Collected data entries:
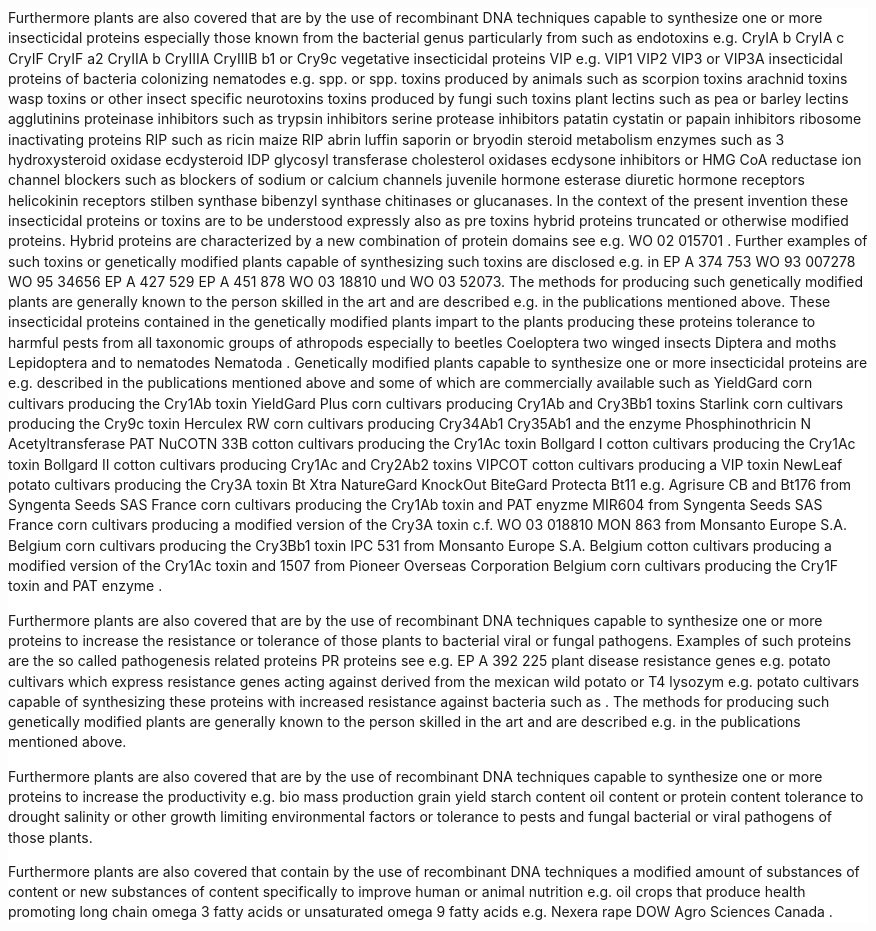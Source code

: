 Furthermore plants are also covered that are by the use of recombinant DNA techniques capable to synthesize one or more insecticidal proteins especially those known from the bacterial genus particularly from such as endotoxins e.g. CryIA b CryIA c CryIF CryIF a2 CryIIA b CryIIIA CryIIIB b1 or Cry9c vegetative insecticidal proteins VIP e.g. VIP1 VIP2 VIP3 or VIP3A insecticidal proteins of bacteria colonizing nematodes e.g. spp. or spp. toxins produced by animals such as scorpion toxins arachnid toxins wasp toxins or other insect specific neurotoxins toxins produced by fungi such toxins plant lectins such as pea or barley lectins agglutinins proteinase inhibitors such as trypsin inhibitors serine protease inhibitors patatin cystatin or papain inhibitors ribosome inactivating proteins RIP such as ricin maize RIP abrin luffin saporin or bryodin steroid metabolism enzymes such as 3 hydroxysteroid oxidase ecdysteroid IDP glycosyl transferase cholesterol oxidases ecdysone inhibitors or HMG CoA reductase ion channel blockers such as blockers of sodium or calcium channels juvenile hormone esterase diuretic hormone receptors helicokinin receptors stilben synthase bibenzyl synthase chitinases or glucanases. In the context of the present invention these insecticidal proteins or toxins are to be understood expressly also as pre toxins hybrid proteins truncated or otherwise modified proteins. Hybrid proteins are characterized by a new combination of protein domains see e.g. WO 02 015701 . Further examples of such toxins or genetically modified plants capable of synthesizing such toxins are disclosed e.g. in EP A 374 753 WO 93 007278 WO 95 34656 EP A 427 529 EP A 451 878 WO 03 18810 und WO 03 52073. The methods for producing such genetically modified plants are generally known to the person skilled in the art and are described e.g. in the publications mentioned above. These insecticidal proteins contained in the genetically modified plants impart to the plants producing these proteins tolerance to harmful pests from all taxonomic groups of athropods especially to beetles Coeloptera two winged insects Diptera and moths Lepidoptera and to nematodes Nematoda . Genetically modified plants capable to synthesize one or more insecticidal proteins are e.g. described in the publications mentioned above and some of which are commercially available such as YieldGard corn cultivars producing the Cry1Ab toxin YieldGard Plus corn cultivars producing Cry1Ab and Cry3Bb1 toxins Starlink corn cultivars producing the Cry9c toxin Herculex RW corn cultivars producing Cry34Ab1 Cry35Ab1 and the enzyme Phosphinothricin N Acetyltransferase PAT NuCOTN 33B cotton cultivars producing the Cry1Ac toxin Bollgard I cotton cultivars producing the Cry1Ac toxin Bollgard II cotton cultivars producing Cry1Ac and Cry2Ab2 toxins VIPCOT cotton cultivars producing a VIP toxin NewLeaf potato cultivars producing the Cry3A toxin Bt Xtra NatureGard KnockOut BiteGard Protecta Bt11 e.g. Agrisure CB and Bt176 from Syngenta Seeds SAS France corn cultivars producing the Cry1Ab toxin and PAT enyzme MIR604 from Syngenta Seeds SAS France corn cultivars producing a modified version of the Cry3A toxin c.f. WO 03 018810 MON 863 from Monsanto Europe S.A. Belgium corn cultivars producing the Cry3Bb1 toxin IPC 531 from Monsanto Europe S.A. Belgium cotton cultivars producing a modified version of the Cry1Ac toxin and 1507 from Pioneer Overseas Corporation Belgium corn cultivars producing the Cry1F toxin and PAT enzyme .

Furthermore plants are also covered that are by the use of recombinant DNA techniques capable to synthesize one or more proteins to increase the resistance or tolerance of those plants to bacterial viral or fungal pathogens. Examples of such proteins are the so called pathogenesis related proteins PR proteins see e.g. EP A 392 225 plant disease resistance genes e.g. potato cultivars which express resistance genes acting against derived from the mexican wild potato or T4 lysozym e.g. potato cultivars capable of synthesizing these proteins with increased resistance against bacteria such as . The methods for producing such genetically modified plants are generally known to the person skilled in the art and are described e.g. in the publications mentioned above.

Furthermore plants are also covered that are by the use of recombinant DNA techniques capable to synthesize one or more proteins to increase the productivity e.g. bio mass production grain yield starch content oil content or protein content tolerance to drought salinity or other growth limiting environmental factors or tolerance to pests and fungal bacterial or viral pathogens of those plants.

Furthermore plants are also covered that contain by the use of recombinant DNA techniques a modified amount of substances of content or new substances of content specifically to improve human or animal nutrition e.g. oil crops that produce health promoting long chain omega 3 fatty acids or unsaturated omega 9 fatty acids e.g. Nexera rape DOW Agro Sciences Canada .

YOUR OBJECTIVE:
Pictures are to be omitted; otherwise, write out the data exactly as it appears.

EXPECTED ANSWER:
Source code

: Furthermore plants are also covered that are by the use of recombinant DNA techniques capable to synthesize one or more insecticidal proteins especially those known from the bacterial genus particularly from such as endotoxins e.g. CryIA b CryIA c CryIF CryIF a2 CryIIA b CryIIIA CryIIIB b1 or Cry9c vegetative insecticidal proteins VIP e.g. VIP1 VIP2 VIP3 or VIP3A insecticidal proteins of bacteria colonizing nematodes e.g. spp. or spp. toxins produced by animals such as scorpion toxins arachnid toxins wasp toxins or other insect specific neurotoxins toxins produced by fungi such toxins plant lectins such as pea or barley lectins agglutinins proteinase inhibitors such as trypsin inhibitors serine protease inhibitors patatin cystatin or papain inhibitors ribosome inactivating proteins RIP such as ricin maize RIP abrin luffin saporin or bryodin steroid metabolism enzymes such as 3 hydroxysteroid oxidase ecdysteroid IDP glycosyl transferase cholesterol oxidases ecdysone inhibitors or HMG CoA reductase ion channel blockers such as blockers of sodium or calcium channels juvenile hormone esterase diuretic hormone receptors helicokinin receptors stilben synthase bibenzyl synthase chitinases or glucanases. In the context of the present invention these insecticidal proteins or toxins are to be understood expressly also as pre toxins hybrid proteins truncated or otherwise modified proteins. Hybrid proteins are characterized by a new combination of protein domains see e.g. WO 02 015701 . Further examples of such toxins or genetically modified plants capable of synthesizing such toxins are disclosed e.g. in EP A 374 753 WO 93 007278 WO 95 34656 EP A 427 529 EP A 451 878 WO 03 18810 und WO 03 52073. The methods for producing such genetically modified plants are generally known to the person skilled in the art and are described e.g. in the publications mentioned above. These insecticidal proteins contained in the genetically modified plants impart to the plants producing these proteins tolerance to harmful pests from all taxonomic groups of athropods especially to beetles Coeloptera two winged insects Diptera and moths Lepidoptera and to nematodes Nematoda . Genetically modified plants capable to synthesize one or more insecticidal proteins are e.g. described in the publications mentioned above and some of which are commercially available such as YieldGard corn cultivars producing the Cry1Ab toxin YieldGard Plus corn cultivars producing Cry1Ab and Cry3Bb1 toxins Starlink corn cultivars producing the Cry9c toxin Herculex RW corn cultivars producing Cry34Ab1 Cry35Ab1 and the enzyme Phosphinothricin N Acetyltransferase PAT NuCOTN 33B cotton cultivars producing the Cry1Ac toxin Bollgard I cotton cultivars producing the Cry1Ac toxin Bollgard II cotton cultivars producing Cry1Ac and Cry2Ab2 toxins VIPCOT cotton cultivars producing a VIP toxin NewLeaf potato cultivars producing the Cry3A toxin Bt Xtra NatureGard KnockOut BiteGard Protecta Bt11 e.g. Agrisure CB and Bt176 from Syngenta Seeds SAS France corn cultivars producing the Cry1Ab toxin and PAT enyzme MIR604 from Syngenta Seeds SAS France corn cultivars producing a modified version of the Cry3A toxin c.f. WO 03 018810 MON 863 from Monsanto Europe S.A. Belgium corn cultivars producing the Cry3Bb1 toxin IPC 531 from Monsanto Europe S.A. Belgium cotton cultivars producing a modified version of the Cry1Ac toxin and 1507 from Pioneer Overseas Corporation Belgium corn cultivars producing the Cry1F toxin and PAT enzyme .

Furthermore plants are also covered that are by the use of recombinant DNA techniques capable to synthesize one or more proteins to increase the resistance or tolerance of those plants to bacterial viral or fungal pathogens. Examples of such proteins are the so called pathogenesis related proteins PR proteins see e.g. EP A 392 225 plant disease resistance genes e.g. potato cultivars which express resistance genes acting against derived from the mexican wild potato or T4 lysozym e.g. potato cultivars capable of synthesizing these proteins with increased resistance against bacteria such as . The methods for producing such genetically modified plants are generally known to the person skilled in the art and are described e.g. in the publications mentioned above.

Furthermore plants are also covered that are by the use of recombinant DNA techniques capable to synthesize one or more proteins to increase the productivity e.g. bio mass production grain yield starch content oil content or protein content tolerance to drought salinity or other growth limiting environmental factors or tolerance to pests and fungal bacterial or viral pathogens of those plants.

Furthermore plants are also covered that contain by the use of recombinant DNA techniques a modified amount of substances of content or new substances of content specifically to improve human or animal nutrition e.g. oil crops that produce health promoting long chain omega 3 fatty acids or unsaturated omega 9 fatty acids e.g. Nexera rape DOW Agro Sciences Canada .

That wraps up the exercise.